Dicho de otro modo: con una interpretación literalista e insensata de la ley, ahora también puede entrar en el ámbito del terrorismo la activista animalista que comete un delito grave de daños al liberar unos animales criados en horribles condiciones en una granja productora de pieles, o al toro de Tordesillas, los bous embolats, a los de la Maestranza o al ganso o la cabra de algún otro lugar destinados a ser despeñados permitiéndolo la legislación aplicable… pues pretende obligar a los poderes públicos. Si un sujeto se introduce en los sistemas informáticos del FMI y los bloquea con la intención de desestabilizar el funcionamiento de esa benéfica organización, no se queda en un mero delito informático, sino que igualmente realiza un delito terrorista conforme a la reforma aprobada por PSOE y PP en 2015. Etcétera. Todos terroristas: banalización de un delito gravísimo.

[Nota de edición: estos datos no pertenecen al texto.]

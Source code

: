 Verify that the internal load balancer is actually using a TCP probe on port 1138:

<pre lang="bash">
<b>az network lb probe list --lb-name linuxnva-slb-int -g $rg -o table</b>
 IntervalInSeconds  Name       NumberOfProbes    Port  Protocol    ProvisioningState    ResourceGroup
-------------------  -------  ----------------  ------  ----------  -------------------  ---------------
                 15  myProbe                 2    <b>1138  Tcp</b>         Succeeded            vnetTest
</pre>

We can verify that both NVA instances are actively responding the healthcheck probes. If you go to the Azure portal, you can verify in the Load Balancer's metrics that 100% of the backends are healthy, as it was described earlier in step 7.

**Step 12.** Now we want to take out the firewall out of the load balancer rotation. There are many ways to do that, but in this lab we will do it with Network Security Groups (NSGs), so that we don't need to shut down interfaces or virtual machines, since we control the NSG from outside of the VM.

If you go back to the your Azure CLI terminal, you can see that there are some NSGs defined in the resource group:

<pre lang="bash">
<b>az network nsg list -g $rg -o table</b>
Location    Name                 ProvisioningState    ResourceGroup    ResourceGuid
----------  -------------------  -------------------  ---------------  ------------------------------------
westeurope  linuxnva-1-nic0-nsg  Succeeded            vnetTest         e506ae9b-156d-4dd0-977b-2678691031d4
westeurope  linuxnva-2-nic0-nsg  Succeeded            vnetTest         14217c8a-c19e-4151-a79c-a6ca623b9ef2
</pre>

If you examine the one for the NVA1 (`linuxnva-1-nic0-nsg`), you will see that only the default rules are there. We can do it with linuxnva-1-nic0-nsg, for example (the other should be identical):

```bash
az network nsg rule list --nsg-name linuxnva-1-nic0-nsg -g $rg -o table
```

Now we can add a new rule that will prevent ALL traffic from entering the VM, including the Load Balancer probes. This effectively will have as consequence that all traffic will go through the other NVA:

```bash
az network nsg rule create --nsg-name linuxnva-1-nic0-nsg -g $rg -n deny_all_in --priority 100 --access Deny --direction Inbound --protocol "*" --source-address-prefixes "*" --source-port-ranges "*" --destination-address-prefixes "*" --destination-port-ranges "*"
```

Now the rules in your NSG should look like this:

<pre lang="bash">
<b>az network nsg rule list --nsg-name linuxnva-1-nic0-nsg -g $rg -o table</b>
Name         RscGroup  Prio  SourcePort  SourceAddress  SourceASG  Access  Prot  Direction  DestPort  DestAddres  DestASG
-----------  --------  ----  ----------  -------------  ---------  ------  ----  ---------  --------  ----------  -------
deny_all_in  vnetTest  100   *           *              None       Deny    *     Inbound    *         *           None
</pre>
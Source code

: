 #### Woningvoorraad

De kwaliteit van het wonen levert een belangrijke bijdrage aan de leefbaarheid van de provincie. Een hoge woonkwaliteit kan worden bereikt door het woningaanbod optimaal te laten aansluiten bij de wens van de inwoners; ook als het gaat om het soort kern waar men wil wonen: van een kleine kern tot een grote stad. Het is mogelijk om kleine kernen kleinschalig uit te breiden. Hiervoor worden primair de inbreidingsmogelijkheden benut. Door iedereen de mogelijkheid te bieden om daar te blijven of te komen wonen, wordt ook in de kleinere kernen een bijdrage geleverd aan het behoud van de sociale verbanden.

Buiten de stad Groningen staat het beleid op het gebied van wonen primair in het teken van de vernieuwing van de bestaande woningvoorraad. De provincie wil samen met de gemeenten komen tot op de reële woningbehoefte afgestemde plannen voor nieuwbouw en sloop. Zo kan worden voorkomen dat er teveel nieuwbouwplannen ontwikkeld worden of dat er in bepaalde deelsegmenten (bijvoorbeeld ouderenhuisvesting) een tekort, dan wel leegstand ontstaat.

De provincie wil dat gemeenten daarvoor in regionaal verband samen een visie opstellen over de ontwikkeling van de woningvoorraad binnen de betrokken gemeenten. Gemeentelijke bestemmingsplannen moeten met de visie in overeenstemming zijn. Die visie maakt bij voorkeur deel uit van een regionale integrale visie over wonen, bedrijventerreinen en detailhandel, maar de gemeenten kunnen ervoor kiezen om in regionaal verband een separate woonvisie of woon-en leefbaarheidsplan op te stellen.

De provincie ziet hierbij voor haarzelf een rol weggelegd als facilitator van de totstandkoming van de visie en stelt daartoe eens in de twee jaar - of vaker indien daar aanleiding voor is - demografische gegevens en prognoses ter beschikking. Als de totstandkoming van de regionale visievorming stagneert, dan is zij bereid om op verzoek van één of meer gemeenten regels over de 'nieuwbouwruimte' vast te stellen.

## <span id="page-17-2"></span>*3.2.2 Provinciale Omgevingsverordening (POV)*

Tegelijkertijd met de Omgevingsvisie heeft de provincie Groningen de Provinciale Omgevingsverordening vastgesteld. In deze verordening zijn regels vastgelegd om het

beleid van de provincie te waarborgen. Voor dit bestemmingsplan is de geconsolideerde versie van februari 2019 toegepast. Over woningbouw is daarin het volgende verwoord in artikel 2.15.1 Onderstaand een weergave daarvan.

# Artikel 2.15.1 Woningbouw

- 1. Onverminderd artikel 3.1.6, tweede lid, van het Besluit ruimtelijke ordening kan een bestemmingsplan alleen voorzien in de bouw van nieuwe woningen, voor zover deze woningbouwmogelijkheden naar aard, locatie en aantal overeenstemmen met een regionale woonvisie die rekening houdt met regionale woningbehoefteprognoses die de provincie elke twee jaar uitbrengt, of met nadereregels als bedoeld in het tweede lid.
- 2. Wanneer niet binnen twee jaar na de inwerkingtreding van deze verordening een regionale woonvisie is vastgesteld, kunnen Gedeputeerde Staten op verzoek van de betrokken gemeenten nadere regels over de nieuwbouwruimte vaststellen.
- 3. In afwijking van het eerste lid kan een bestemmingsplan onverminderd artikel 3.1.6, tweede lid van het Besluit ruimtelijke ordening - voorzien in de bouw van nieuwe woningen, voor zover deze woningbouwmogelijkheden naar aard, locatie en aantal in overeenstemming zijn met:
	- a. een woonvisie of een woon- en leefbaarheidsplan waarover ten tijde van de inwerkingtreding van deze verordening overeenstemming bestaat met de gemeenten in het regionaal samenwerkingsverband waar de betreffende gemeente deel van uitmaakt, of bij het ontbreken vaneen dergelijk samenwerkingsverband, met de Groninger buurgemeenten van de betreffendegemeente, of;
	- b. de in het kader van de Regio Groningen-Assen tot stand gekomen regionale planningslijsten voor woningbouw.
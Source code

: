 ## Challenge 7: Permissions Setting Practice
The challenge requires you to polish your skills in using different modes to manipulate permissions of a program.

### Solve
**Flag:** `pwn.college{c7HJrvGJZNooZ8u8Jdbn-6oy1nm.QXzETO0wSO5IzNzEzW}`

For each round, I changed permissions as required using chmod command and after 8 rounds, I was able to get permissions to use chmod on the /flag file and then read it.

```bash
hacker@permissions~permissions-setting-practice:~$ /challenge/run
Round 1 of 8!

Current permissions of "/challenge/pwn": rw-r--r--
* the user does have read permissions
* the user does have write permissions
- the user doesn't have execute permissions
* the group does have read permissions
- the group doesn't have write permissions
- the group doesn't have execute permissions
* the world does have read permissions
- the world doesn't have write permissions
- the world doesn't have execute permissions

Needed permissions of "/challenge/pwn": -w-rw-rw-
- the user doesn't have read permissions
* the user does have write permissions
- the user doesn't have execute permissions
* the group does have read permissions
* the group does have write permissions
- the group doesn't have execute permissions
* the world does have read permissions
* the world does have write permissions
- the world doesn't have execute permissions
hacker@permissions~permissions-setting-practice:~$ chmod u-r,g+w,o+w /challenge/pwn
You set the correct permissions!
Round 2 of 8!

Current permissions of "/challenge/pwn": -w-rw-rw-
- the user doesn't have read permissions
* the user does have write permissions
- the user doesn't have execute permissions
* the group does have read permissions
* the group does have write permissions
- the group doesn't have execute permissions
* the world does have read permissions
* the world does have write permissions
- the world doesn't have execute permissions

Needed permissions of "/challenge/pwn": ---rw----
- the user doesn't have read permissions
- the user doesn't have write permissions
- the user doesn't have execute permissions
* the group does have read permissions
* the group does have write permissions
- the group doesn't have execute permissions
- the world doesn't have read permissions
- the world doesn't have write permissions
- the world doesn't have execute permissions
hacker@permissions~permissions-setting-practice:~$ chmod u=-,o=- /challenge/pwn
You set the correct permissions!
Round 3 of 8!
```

No es que no se avisara. Entonces, un muy nutrido grupo de penalistas prácticos y teóricos advertimos de que esa reforma tan desafortunada, escenificada como “pacto de Estado” muy serio, no tenía ni pies ni cabeza y era peligrosa para el propio Estado de derecho. Parafraseando al dramaturgo suizo Dürrenmatt, igual que todo lo inventado se acaba aplicando, todo lo mal legislado puede ser abusado para poner una hoja de parra a actuaciones judiciales… digamos, exóticas.